St. Nicholas was the beginning of Santa, but he's not the whole picture; he also draws on such pagan figures as the Norse god Odin (who may be the original source of the reindeer), and other European images of the Christmas spirit such as Knecht Ruprecht, mounted on his white horse, Schimmel; Father Christmas, perched atop a ram; and the Christ Child carrying his tree.
The Dutch are often credited with bringing Santa to America, but Stephen Nissenbaum, in his book ``The Battle for Christmas,'' suggests that this isn't so. There's no evidence of a St. Nicholas celebration in New Amsterdam (New York City before it was taken over by the British).
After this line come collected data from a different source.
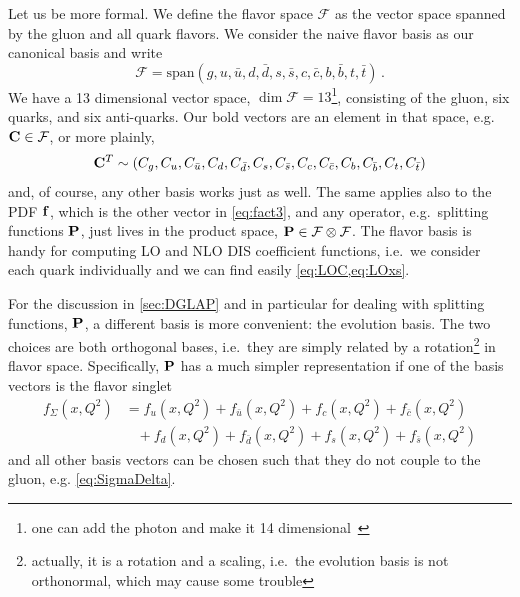 Let us be more formal.
We define the flavor space $\mathcal F$ as the vector space spanned by the gluon and all quark flavors.
We consider the naive flavor basis as our canonical basis and write
\begin{equation}
    \mathcal F = \mathrm{span}(g, u, \bar u, d, \bar d, s, \bar s, c, \bar c, b, \bar b, t, \bar t)\,. \label{eq:flspace}
\end{equation}
We have a 13 dimensional vector space, $\dim{\mathcal F} = 13$\footnote{one can add the photon and make it 14 dimensional~\cite{NNPDF:2024djq}}, consisting of the gluon, six quarks, and six anti-quarks.
Our bold vectors are an element in that space, e.g.\ $\vb C \in \mathcal F$, or more plainly,
\begin{equation}
    \vb C^T \sim (C_g, C_u, C_{\bar u}, C_d, C_{\bar d}, C_s, C_{\bar s}, C_c, C_{\bar c}, C_b, C_{\bar b}, C_t, C_{\bar t})
\end{equation}
and, of course, any other basis works just as well.
The same applies also to the PDF $\vb f$, which is the other vector in \cref{eq:fact3}, and any operator, e.g.\ splitting functions $\vb P$, just lives in the product space, $\vb P \in \mathcal F \otimes \mathcal F$.
The flavor basis is handy for computing LO and NLO DIS coefficient functions, i.e.\ we consider each quark individually and we can find easily \cref{eq:LOC,eq:LOxs}.

For the discussion in \cref{sec:DGLAP} and in particular for dealing with splitting functions, $\vb P$, a different basis is more convenient: the evolution basis.
The two choices are both orthogonal bases, i.e.\ they are simply related by a rotation\footnote{actually, it is a rotation and a scaling, i.e.\ the evolution basis is not orthonormal, which may cause some trouble} in flavor space.
Specifically, $\vb P$ has a much simpler representation if one of the basis vectors is the flavor singlet
\begin{align}
    f_\Sigma(x,Q^2) &= f_u(x,Q^2) + f_{\bar u}(x,Q^2) + f_c(x,Q^2) + f_{\bar c}(x,Q^2)\nonumber\\
    & \hspace{10pt} + f_d(x,Q^2) + f_{\bar d}(x,Q^2) + f_s(x,Q^2) + f_{\bar s}(x,Q^2) \label{eq:Singlet}
\end{align}
and all other basis vectors can be chosen such that they do not couple to the gluon, e.g. \cref{eq:SigmaDelta}.


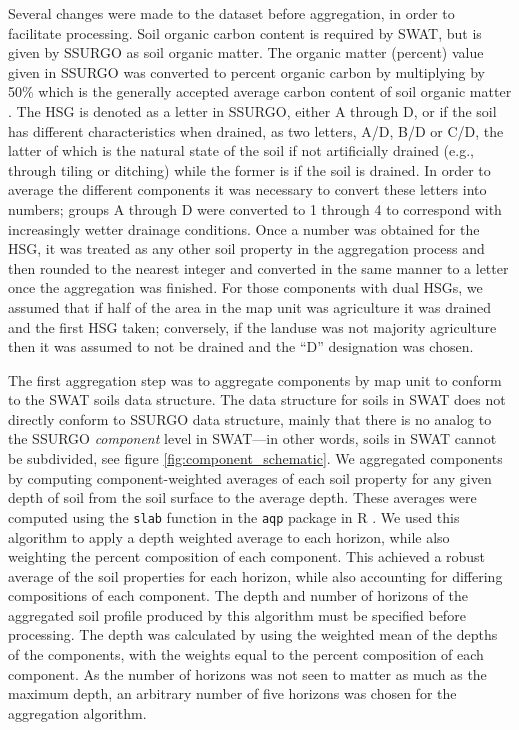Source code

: Several changes were made to the dataset before aggregation, in order to
facilitate processing. Soil organic carbon content is required by SWAT, but is
given by SSURGO as soil organic matter. The organic matter (percent) value given in SSURGO
was converted to percent organic carbon by multiplying by 50\% which is the generally accepted average carbon content of soil organic matter \citep{brady_elements_2004}. The HSG is
denoted as a letter in SSURGO, either A through D, or if the soil has different
characteristics when drained, as two letters, A/D, B/D or C/D, the latter of
which is the natural state of the soil if not artificially drained (e.g.,
through tiling or ditching) while the former is if the soil is drained. In order
to average the different components it was necessary to convert these letters
into numbers; groups A through D were converted to 1 through 4 to correspond
with increasingly wetter drainage conditions. Once a number was obtained for the
HSG, it was treated as any other soil property in the aggregation process and
then rounded to the nearest integer and converted in the same manner to a letter
once the aggregation was finished. For those components with dual HSGs, we
assumed that if half of the area in the map unit was agriculture it was drained
and the first HSG taken; conversely, if the landuse was not majority agriculture
then it was assumed to not be drained and the ``D'' designation was chosen.

The first aggregation step was to aggregate components by map unit to conform to
the SWAT soils data structure. The data structure for soils in SWAT does not
directly conform to SSURGO data structure, mainly that there is no analog to the
SSURGO \textit{component} level in SWAT---in other words, soils in SWAT cannot
be subdivided, see figure \ref{fig:component_schematic}. We aggregated components by computing
component-weighted averages of each soil property for any given depth of soil from the soil surface to the average depth\cite{gatzke_aggregation_2011, beaudette_algorithms_2013}.
These averages were computed using the \texttt{slab} function in the \texttt{aqp} package in R \cite{beaudette_algorithms_2013}. We
used this algorithm to apply a depth weighted average to each horizon, while
also weighting the percent composition of each component. This achieved a robust
average of the soil properties for each horizon, while also accounting for
differing compositions of each component. The depth and number of horizons of
the aggregated soil profile produced by this algorithm must be specified before
processing. The depth was calculated by using the weighted mean of the depths of
the components, with the weights equal to the percent composition of each
component. As the number of horizons was not seen to matter as much as the
maximum depth, an arbitrary number of five horizons was chosen for the
aggregation algorithm.

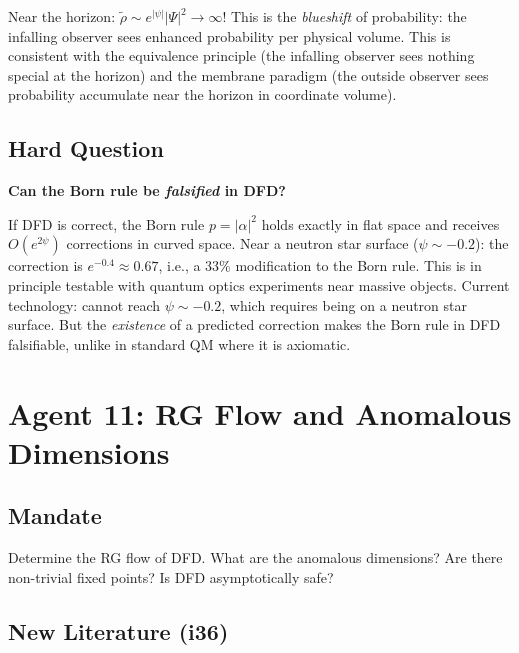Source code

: \documentclass[11pt,a4paper]{article}
\begin{document}
Near the horizon: $\tilde\rho \sim e^{|\psi|}|\Psi|^2 \to \infty$! This is the \emph{blueshift} of probability: the infalling observer sees enhanced probability per physical volume. This is consistent with the equivalence principle (the infalling observer sees nothing special at the horizon) and the membrane paradigm (the outside observer sees probability accumulate near the horizon in coordinate volume).

\subsection{Hard Question}

\textbf{Can the Born rule be \emph{falsified} in DFD?}

If DFD is correct, the Born rule $p = |\alpha|^2$ holds exactly in flat space and receives $O(e^{2\psi})$ corrections in curved space. Near a neutron star surface ($\psi \sim -0.2$): the correction is $e^{-0.4} \approx 0.67$, i.e., a $33\%$ modification to the Born rule. This is in principle testable with quantum optics experiments near massive objects. Current technology: cannot reach $\psi \sim -0.2$, which requires being on a neutron star surface. But the \emph{existence} of a predicted correction makes the Born rule in DFD falsifiable, unlike in standard QM where it is axiomatic.

\newpage
\section{Agent 11: RG Flow and Anomalous Dimensions}
\label{sec:agent11}

\subsection{Mandate}

Determine the RG flow of DFD. What are the anomalous dimensions? Are there non-trivial fixed points? Is DFD asymptotically safe?

\subsection{New Literature (i36)}
\end{document}
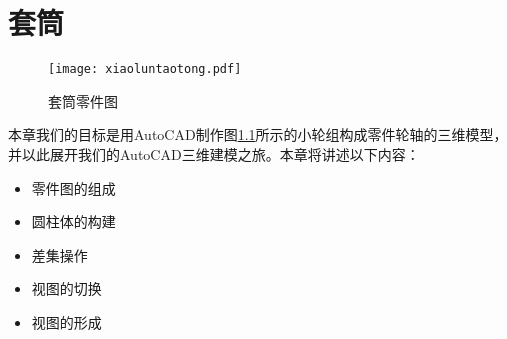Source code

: \chapter{套筒}
\begin{figure}[htbp]
\centering
\texttt{[image: xiaoluntaotong.pdf]}
\caption{套筒零件图}\label{fig:xiaoluntaotong}
\end{figure}
本章我们的目标是用AutoCAD制作图\ref{fig:xiaoluntaotong}所示的小轮组构成零件轮轴的三维模型，并以此展开我们的AutoCAD三维建模之旅。本章将讲述以下内容：
\begin{itemize}
	\item 零件图的组成
	\item 圆柱体的构建
	\item 差集操作
	\item 视图的切换
	\item 视图的形成
\end{itemize}


\endinput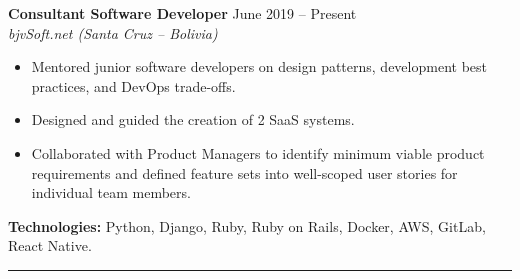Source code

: \textbf{Consultant Software Developer} \hfill June 2019 -- Present\\
\textit{bjvSoft.net (Santa Cruz – Bolivia)}\\
\begin{itemize}
    \setlength{\itemsep}{0pt} %
    \setlength{\topsep}{0pt}  %
    \setlength{\parsep}{0pt}  %
    \setlength{\partopsep}{0pt} %
    \item Mentored junior software developers on design patterns, development best practices, and DevOps trade-offs.
    \item Designed and guided the creation of 2 SaaS systems.
    \item Collaborated with Product Managers to identify minimum viable product requirements and defined feature sets into well-scoped user stories for individual team members.
\end{itemize}
\textbf{Technologies:} Python, Django, Ruby, Ruby on Rails, Docker, AWS, GitLab, React Native.
\hrule
\vspace{1em}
Instead, Nissenbaum and others have found ample evidence that the American Santa Claus is essentially an American invention - as is Christmas itself, at least as we celebrate it.
The roots of the modern Santa lie in New York City. The nostalgic urge to sentimentalize the past seems to be deeply rooted in the human psyche, but few people have been more aggressively sentimental than John Pintard, a New York merchant and founder of the state's historical society.
Pintard objected to the roughness of Christmas as it was celebrated in the early 19th century, and proposed a solution. Drawing on New York City's Dutch origins, he promoted Saint Nicholas as the city's patron saint - having a pamphlet printed in 1810 that's the earliest known American image of Santa - and suggested that the celebrations should be private and family-oriented rather than public and brawling. His brother-in-law, Washington Irving, picked up on St. Nick in his ``Knickerbocker's History,'' describing a recognizably Dutch figure in a broad hat, smoking a long pipe.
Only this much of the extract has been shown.